**WHAT THE TASK ASKS:** Below are the lines to check; count those holding the string "pkgVersion" and give only the number.

Saved data entries:

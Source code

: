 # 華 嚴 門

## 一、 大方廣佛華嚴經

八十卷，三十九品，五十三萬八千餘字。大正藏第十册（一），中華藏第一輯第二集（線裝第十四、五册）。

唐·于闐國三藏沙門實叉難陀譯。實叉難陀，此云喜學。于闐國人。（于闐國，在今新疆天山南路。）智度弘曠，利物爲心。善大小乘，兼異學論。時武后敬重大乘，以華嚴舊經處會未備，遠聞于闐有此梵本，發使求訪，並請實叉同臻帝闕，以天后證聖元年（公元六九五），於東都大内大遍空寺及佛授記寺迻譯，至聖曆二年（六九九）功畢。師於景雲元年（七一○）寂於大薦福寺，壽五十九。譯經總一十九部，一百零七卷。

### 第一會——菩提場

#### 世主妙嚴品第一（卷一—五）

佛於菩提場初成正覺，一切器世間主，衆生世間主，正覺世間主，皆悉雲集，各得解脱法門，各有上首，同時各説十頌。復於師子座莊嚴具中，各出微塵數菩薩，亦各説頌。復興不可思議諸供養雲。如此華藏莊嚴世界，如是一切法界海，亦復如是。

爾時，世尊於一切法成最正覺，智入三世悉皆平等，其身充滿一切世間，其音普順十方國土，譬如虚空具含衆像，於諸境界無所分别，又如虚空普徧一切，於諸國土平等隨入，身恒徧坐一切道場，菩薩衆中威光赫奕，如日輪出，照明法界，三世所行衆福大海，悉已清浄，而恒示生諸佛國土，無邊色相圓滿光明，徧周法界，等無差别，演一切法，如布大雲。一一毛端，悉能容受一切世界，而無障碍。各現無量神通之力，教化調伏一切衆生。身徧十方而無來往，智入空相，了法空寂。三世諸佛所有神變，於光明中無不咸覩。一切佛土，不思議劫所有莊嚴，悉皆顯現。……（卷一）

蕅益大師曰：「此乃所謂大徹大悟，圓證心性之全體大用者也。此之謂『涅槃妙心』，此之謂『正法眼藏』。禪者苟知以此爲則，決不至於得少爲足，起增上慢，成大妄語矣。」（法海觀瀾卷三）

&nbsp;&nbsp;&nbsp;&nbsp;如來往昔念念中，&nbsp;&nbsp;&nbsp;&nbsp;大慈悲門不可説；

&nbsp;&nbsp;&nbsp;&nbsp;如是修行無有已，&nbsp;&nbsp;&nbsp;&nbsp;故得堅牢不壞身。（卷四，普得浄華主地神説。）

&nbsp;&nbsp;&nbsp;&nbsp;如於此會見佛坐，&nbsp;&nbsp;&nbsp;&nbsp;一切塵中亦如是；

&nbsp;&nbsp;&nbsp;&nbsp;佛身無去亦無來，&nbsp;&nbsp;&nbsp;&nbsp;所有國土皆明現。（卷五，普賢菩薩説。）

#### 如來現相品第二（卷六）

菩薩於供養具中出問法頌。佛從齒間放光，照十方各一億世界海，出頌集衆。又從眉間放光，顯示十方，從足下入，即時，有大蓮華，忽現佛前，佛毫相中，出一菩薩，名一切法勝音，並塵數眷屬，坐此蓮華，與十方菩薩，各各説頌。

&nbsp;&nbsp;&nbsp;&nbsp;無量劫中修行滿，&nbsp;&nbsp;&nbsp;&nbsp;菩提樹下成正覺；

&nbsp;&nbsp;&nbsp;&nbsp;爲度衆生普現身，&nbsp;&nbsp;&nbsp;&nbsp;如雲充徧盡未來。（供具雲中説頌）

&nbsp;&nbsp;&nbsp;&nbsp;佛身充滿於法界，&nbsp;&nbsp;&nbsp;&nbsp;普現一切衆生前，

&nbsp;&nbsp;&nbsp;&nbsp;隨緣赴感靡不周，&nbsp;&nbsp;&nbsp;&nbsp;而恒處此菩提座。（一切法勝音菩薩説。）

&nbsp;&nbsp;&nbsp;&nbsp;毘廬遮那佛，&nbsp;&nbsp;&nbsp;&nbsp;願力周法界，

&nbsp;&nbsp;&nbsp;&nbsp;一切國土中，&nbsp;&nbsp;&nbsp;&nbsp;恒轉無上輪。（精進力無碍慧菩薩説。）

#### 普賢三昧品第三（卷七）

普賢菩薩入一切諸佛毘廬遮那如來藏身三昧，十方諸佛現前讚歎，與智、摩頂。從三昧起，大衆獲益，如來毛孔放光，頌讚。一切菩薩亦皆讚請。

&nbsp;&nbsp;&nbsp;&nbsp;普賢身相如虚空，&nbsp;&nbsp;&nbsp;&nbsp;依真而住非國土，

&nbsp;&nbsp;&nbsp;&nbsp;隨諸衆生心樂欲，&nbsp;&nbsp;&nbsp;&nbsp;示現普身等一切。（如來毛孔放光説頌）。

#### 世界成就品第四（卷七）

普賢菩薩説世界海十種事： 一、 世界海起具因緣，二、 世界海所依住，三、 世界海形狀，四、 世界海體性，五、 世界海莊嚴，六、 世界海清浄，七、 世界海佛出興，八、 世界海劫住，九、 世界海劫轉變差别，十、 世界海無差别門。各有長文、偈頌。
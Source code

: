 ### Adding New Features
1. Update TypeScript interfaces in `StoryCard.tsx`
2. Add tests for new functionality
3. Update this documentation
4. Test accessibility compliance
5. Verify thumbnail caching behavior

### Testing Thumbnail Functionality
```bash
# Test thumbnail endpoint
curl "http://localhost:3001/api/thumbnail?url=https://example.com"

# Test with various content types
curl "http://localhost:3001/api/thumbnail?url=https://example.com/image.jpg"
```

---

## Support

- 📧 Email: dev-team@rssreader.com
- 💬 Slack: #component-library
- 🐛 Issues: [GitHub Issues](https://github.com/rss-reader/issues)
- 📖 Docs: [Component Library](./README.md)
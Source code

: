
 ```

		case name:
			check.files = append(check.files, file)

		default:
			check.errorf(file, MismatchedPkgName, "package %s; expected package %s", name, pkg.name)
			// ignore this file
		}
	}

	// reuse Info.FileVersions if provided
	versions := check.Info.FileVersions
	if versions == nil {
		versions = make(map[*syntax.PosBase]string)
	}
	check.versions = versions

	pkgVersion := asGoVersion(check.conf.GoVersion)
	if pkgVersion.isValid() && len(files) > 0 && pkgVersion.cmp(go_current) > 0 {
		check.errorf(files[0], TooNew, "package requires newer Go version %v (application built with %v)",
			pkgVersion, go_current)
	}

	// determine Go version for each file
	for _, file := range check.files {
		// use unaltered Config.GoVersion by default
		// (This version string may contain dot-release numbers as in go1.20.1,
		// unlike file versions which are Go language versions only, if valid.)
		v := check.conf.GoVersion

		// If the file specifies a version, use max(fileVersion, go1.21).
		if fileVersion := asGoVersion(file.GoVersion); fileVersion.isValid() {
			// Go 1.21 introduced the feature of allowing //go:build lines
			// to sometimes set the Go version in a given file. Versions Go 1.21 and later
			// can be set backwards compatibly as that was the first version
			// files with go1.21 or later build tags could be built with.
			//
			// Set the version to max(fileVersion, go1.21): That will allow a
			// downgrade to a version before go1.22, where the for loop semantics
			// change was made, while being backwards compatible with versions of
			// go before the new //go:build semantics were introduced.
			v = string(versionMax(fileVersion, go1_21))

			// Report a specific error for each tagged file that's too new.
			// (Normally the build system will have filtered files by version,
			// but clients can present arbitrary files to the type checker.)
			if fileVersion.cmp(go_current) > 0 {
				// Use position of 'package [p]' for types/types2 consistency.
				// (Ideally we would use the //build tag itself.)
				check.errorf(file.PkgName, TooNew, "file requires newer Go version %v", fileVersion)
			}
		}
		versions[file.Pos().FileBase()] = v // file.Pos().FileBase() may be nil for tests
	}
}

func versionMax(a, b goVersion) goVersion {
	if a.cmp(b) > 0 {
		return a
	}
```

**RESULT OF THE TASK:** 3